Cependant, la mise en service du SCAF, qui vise à mettre en réseau plusieurs aéronefs et systèmes autour d’un avion de combat [le NGF, pour New Generation Fighter] devrait se faire à l’horizon 2035/40. Or, l’Ejército del aire [force aérienne] et l’Armada Española [marine] ont un besoin impératif de remplacer leurs chasseurs-bombardiers les plus anciens.

Ainsi, les F/A-18A Hornet de l’ALA 46 [escadre], basée aux Canaries, prélevés sur des stocks américains dans les années 1980, arriveront au bout de leur potentiel en 2025. Et la même question se posera pour la soixantaine d’avions du même type acquis ultérieurement par l’Ejército del aire.
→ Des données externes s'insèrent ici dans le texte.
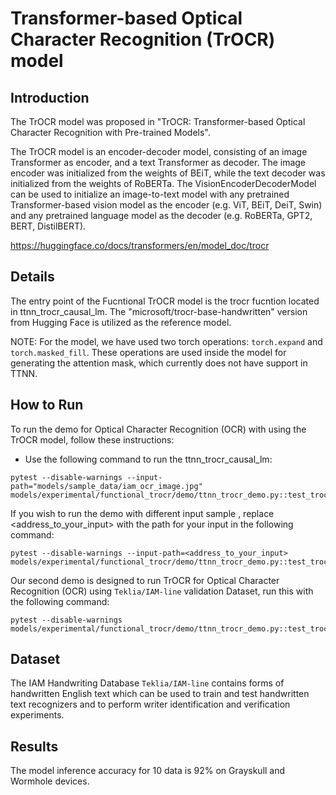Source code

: # Transformer-based Optical Character Recognition (TrOCR) model

## Introduction

The TrOCR model was proposed in "TrOCR: Transformer-based Optical Character Recognition with Pre-trained Models".

The TrOCR model is an encoder-decoder model, consisting of an image Transformer as encoder, and a text Transformer as decoder. The image encoder was initialized from the weights of BEiT, while the text decoder was initialized from the weights of RoBERTa. The VisionEncoderDecoderModel can be used to initialize an image-to-text model with any pretrained Transformer-based vision model as the encoder (e.g. ViT, BEiT, DeiT, Swin) and any pretrained language model as the decoder (e.g. RoBERTa, GPT2, BERT, DistilBERT).


https://huggingface.co/docs/transformers/en/model_doc/trocr


## Details

The entry point of the Fucntional TrOCR model is the trocr fucntion located in ttnn_trocr_causal_lm. The "microsoft/trocr-base-handwritten" version from Hugging Face is utilized as the reference model.

NOTE: For the model, we have used two torch operations: `torch.expand` and `torch.masked_fill`. These operations are used inside the model for generating the attention mask, which currently does not have support in TTNN.


## How to Run

To run the demo for Optical Character Recognition (OCR) with using the TrOCR model, follow these instructions:

- Use the following command to run the ttnn_trocr_causal_lm:
```
pytest --disable-warnings --input-path="models/sample_data/iam_ocr_image.jpg" models/experimental/functional_trocr/demo/ttnn_trocr_demo.py::test_trocr_demo
```

If you wish to run the demo with different input sample , replace <address_to_your_input> with the path for your input in the following command:

```
pytest --disable-warnings --input-path=<address_to_your_input> models/experimental/functional_trocr/demo/ttnn_trocr_demo.py::test_trocr_demo
```

Our second demo is designed to run TrOCR for Optical Character Recognition (OCR) using `Teklia/IAM-line` validation Dataset, run this with the following command:
```
pytest --disable-warnings models/experimental/functional_trocr/demo/ttnn_trocr_demo.py::test_trocr_demo_iam_dataset
```

## Dataset
The IAM Handwriting Database `Teklia/IAM-line` contains forms of handwritten English text which can be used to train and test handwritten text recognizers and to perform writer identification and verification experiments.

## Results
The model inference accuracy for 10 data is 92% on Grayskull and Wormhole devices.
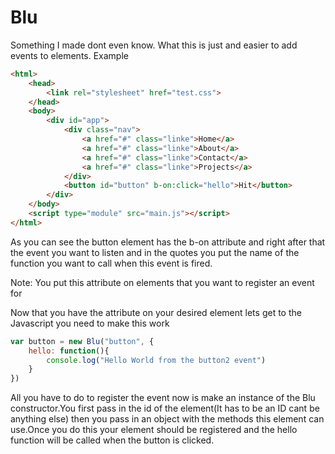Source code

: # Blu
Something I made dont even know.
What this is just and easier to add events to elements. Example

```html
<html>
	<head>
		<link rel="stylesheet" href="test.css">
	</head>
	<body>
		<div id="app">
			<div class="nav">
				<a href="#" class="linke">Home</a>
				<a href="#" class="linke">About</a>
				<a href="#" class="linke">Contact</a>
				<a href="#" class="linke">Projects</a>
			</div>
			<button id="button" b-on:click="hello">Hit</button>
		</div>
	</body>
	<script type="module" src="main.js"></script>
</html>

```
As you can see the button element has the b-on attribute and right after that the event you want to listen and in the quotes you put the name of the function you want to call when this event is fired.

Note:
You put this attribute on elements that you want to register an event for

Now that you have the attribute on your desired element lets get to the Javascript you need to make this work

```javascript
var button = new Blu("button", {
	hello: function(){
		console.log("Hello World from the button2 event")
	}
})
```
All you have to do to register the event now is make an instance of the Blu constructor.You first pass in the id of the element(It has to be an ID cant be anything else) then you pass in an object with the methods this element can use.Once you do this your element should be registered and the hello function will be called when the button is clicked.
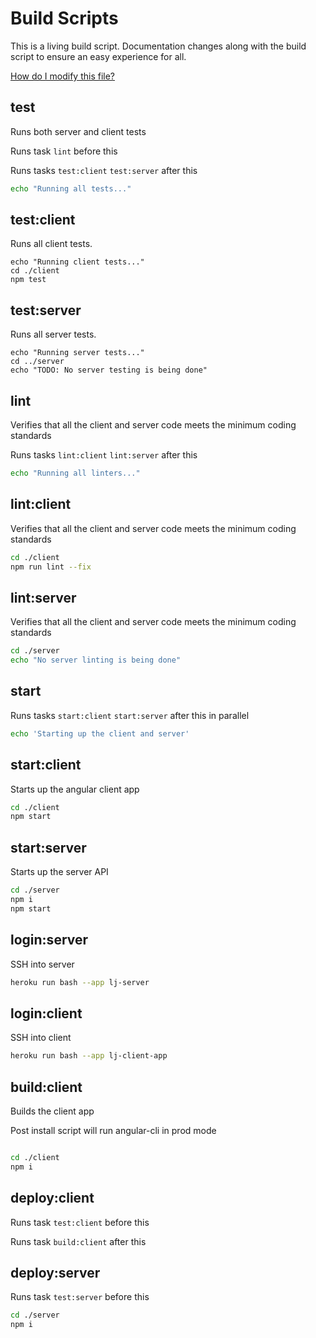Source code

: # Build Scripts

This is a living build script. Documentation changes along with the build script to ensure an easy experience for all.

[How do I modify this file?](https://www.npmjs.com/package/maid)

## test

Runs both server and client tests

Runs task `lint` before this

Runs tasks `test:client` `test:server` after this

```bash
echo "Running all tests..."

```

## test:client

Runs all client tests.

```
echo "Running client tests..."
cd ./client
npm test
```

## test:server

Runs all server tests.

```
echo "Running server tests..."
cd ../server
echo "TODO: No server testing is being done"
```

## lint

Verifies that all the client and server code meets the minimum coding standards

Runs tasks `lint:client` `lint:server` after this

```bash
echo "Running all linters..."
```

## lint:client

Verifies that all the client and server code meets the minimum coding standards

```bash
cd ./client
npm run lint --fix
```

## lint:server

Verifies that all the client and server code meets the minimum coding standards

```bash
cd ./server
echo "No server linting is being done"
```

## start

Runs tasks `start:client` `start:server` after this in parallel

```bash
echo 'Starting up the client and server'
```

## start:client

Starts up the angular client app

```bash
cd ./client
npm start
```

## start:server

Starts up the server API

```bash
cd ./server
npm i
npm start
```

## login:server

SSH into server

```bash
heroku run bash --app lj-server
```

## login:client

SSH into client

```bash
heroku run bash --app lj-client-app
```

## build:client

Builds the client app

Post install script will run angular-cli in prod mode

```bash

cd ./client
npm i

```

## deploy:client

Runs task `test:client` before this

Runs task `build:client` after this

## deploy:server

Runs task `test:server` before this

```bash
cd ./server
npm i
```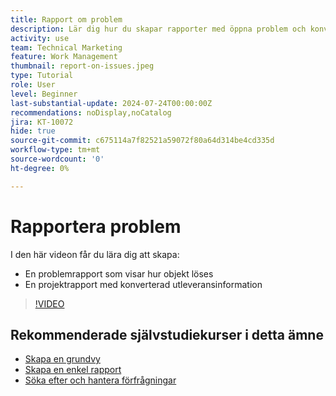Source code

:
 ```yaml
---
title: Rapport om problem
description: Lär dig hur du skapar rapporter med öppna problem och konverteringsinformation.
activity: use
team: Technical Marketing
feature: Work Management
thumbnail: report-on-issues.jpeg
type: Tutorial
role: User
level: Beginner
last-substantial-update: 2024-07-24T00:00:00Z
recommendations: noDisplay,noCatalog
jira: KT-10072
hide: true
source-git-commit: c675114a7f82521a59072f80a64d314be4cd335d
workflow-type: tm+mt
source-wordcount: '0'
ht-degree: 0%

---
```


# Rapportera problem

I den här videon får du lära dig att skapa:

* En problemrapport som visar hur objekt löses
* En projektrapport med konverterad utleveransinformation


>[!VIDEO](https://video.tv.adobe.com/v/3432002/?quality=12&learn=on)


## Rekommenderade självstudiekurser i detta ämne

* [Skapa en grundvy](/help/reporting/basic-reporting/create-a-basic-view.md)
* [Skapa en enkel rapport](/help/reporting/basic-reporting/create-a-simple-report.md)
* [Söka efter och hantera förfrågningar](/help/manage-work/issues-requests/find-requests.md)

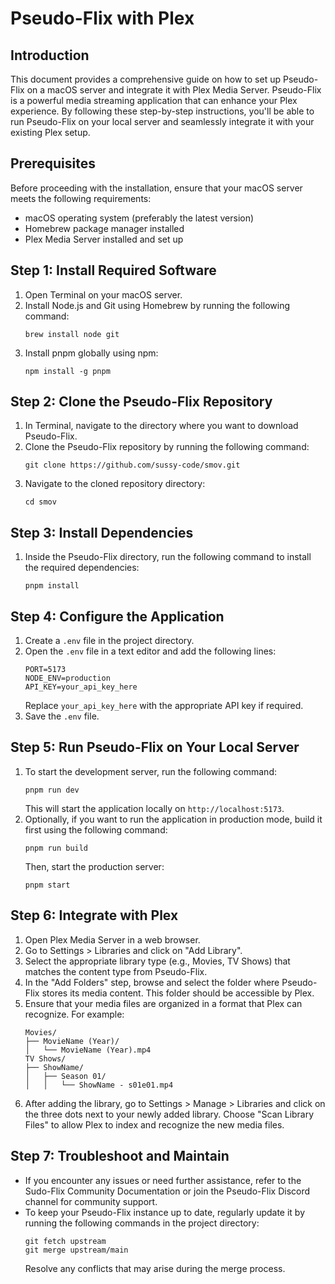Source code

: # Pseudo-Flix with Plex

## Introduction
This document provides a comprehensive guide on how to set up Pseudo-Flix on a macOS server and integrate it with Plex Media Server. Pseudo-Flix is a powerful media streaming application that can enhance your Plex experience. By following these step-by-step instructions, you'll be able to run Pseudo-Flix on your local server and seamlessly integrate it with your existing Plex setup.

## Prerequisites
Before proceeding with the installation, ensure that your macOS server meets the following requirements:
- macOS operating system (preferably the latest version)
- Homebrew package manager installed
- Plex Media Server installed and set up

## Step 1: Install Required Software
1. Open Terminal on your macOS server.
2. Install Node.js and Git using Homebrew by running the following command:
   ```
   brew install node git
   ```
3. Install pnpm globally using npm:
   ```
   npm install -g pnpm
   ```

## Step 2: Clone the Pseudo-Flix Repository
1. In Terminal, navigate to the directory where you want to download Pseudo-Flix.
2. Clone the Pseudo-Flix repository by running the following command:
   ```
   git clone https://github.com/sussy-code/smov.git
   ```
3. Navigate to the cloned repository directory:
   ```
   cd smov
   ```

## Step 3: Install Dependencies
1. Inside the Pseudo-Flix directory, run the following command to install the required dependencies:
   ```
   pnpm install
   ```

## Step 4: Configure the Application
1. Create a `.env` file in the project directory.
2. Open the `.env` file in a text editor and add the following lines:
   ```
   PORT=5173
   NODE_ENV=production
   API_KEY=your_api_key_here
   ```
   Replace `your_api_key_here` with the appropriate API key if required.
3. Save the `.env` file.

## Step 5: Run Pseudo-Flix on Your Local Server
1. To start the development server, run the following command:
   ```
   pnpm run dev
   ```
   This will start the application locally on `http://localhost:5173`.
2. Optionally, if you want to run the application in production mode, build it first using the following command:
   ```
   pnpm run build
   ```
   Then, start the production server:
   ```
   pnpm start
   ```

## Step 6: Integrate with Plex
1. Open Plex Media Server in a web browser.
2. Go to Settings > Libraries and click on "Add Library".
3. Select the appropriate library type (e.g., Movies, TV Shows) that matches the content type from Pseudo-Flix.
4. In the "Add Folders" step, browse and select the folder where Pseudo-Flix stores its media content. This folder should be accessible by Plex.
5. Ensure that your media files are organized in a format that Plex can recognize. For example:
   ```
   Movies/
   ├── MovieName (Year)/
   │   └── MovieName (Year).mp4
   TV Shows/
   ├── ShowName/
   │   ├── Season 01/
   │   │   └── ShowName - s01e01.mp4
   ```
6. After adding the library, go to Settings > Manage > Libraries and click on the three dots next to your newly added library. Choose "Scan Library Files" to allow Plex to index and recognize the new media files.

## Step 7: Troubleshoot and Maintain
- If you encounter any issues or need further assistance, refer to the Sudo-Flix Community Documentation or join the Pseudo-Flix Discord channel for community support.
- To keep your Pseudo-Flix instance up to date, regularly update it by running the following commands in the project directory:
  ```
  git fetch upstream
  git merge upstream/main
  ```
  Resolve any conflicts that may arise during the merge process.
L’aviation militaire allemande a exactement le même problème avec ses vieux Panavia Tornado, dont le maintien en service est de plus en plus coûteux. Et c’est la raison pour laquelle l’un de ses anciens chefs d’état-major avait défendu l’idée d’acquérir des F-35A du constructeur américain Lockheed-Martin. Idée qui fut vivement contestée par Airbus Defence & Space… Pour le moment, même ce n’est pas encore officiel, la piste d’un achat d’Eurofighter Typhoon de la tranche 4 tient la corde. En sera-t-il de même pour l’Espagne? Rien n’est moins sûr.

En effet, Madrid doit aussi composer avec les besoins de l’Armada Española, qui met en oeuvre une douzaine d’avions AV-8 Harrier II depuis le porte-aéronefs Juan Carlos I. Et là, le SCAF ne pourra être la solution puisqu’il ne prévoit pas le développement d’une version STOVL [short take off vertical landing / décollage court et atterrissage vertical] du NGF.

Or, le seul avion actuellement sur le marché qui peut remplacer l’AV-8 Harrier II est le F-35B, c’est à dire la version STOVL de l’appareil de Lockheed-Martin. D’où, d’ailleurs, le fait que le constructeur américain a fait de l’Espagne l’une de ses « cibles » prioritaires.

« D’un point de vue technique, c’est une option [le F-35B] très intéressante pour nous. Le problème est le coût. Pour nous, la version [B] serait, à ma connaissance, à 100 millions de dollars et la version [A] à 80 millions de dollars. Nous parlons de prix élevés », a commenté un officier espagnol, dont les propos ont été recueillis par Defense News, lors du salon FEINDEF, organisé en mai dernier à Madrid.

Responsable de la division des plans à l’état-major de l’Ejército del aire, le général Juan Pablo Sanchez de Lara a laissé entendre que la porte n’est pas non plus fermé à Lockheed-Martin pour le remplacement de l’ensemble de la flotte des F/A-18. Du moins, ce ne sera pas forcément du « tout cuit » pour le consortium Eurofighter.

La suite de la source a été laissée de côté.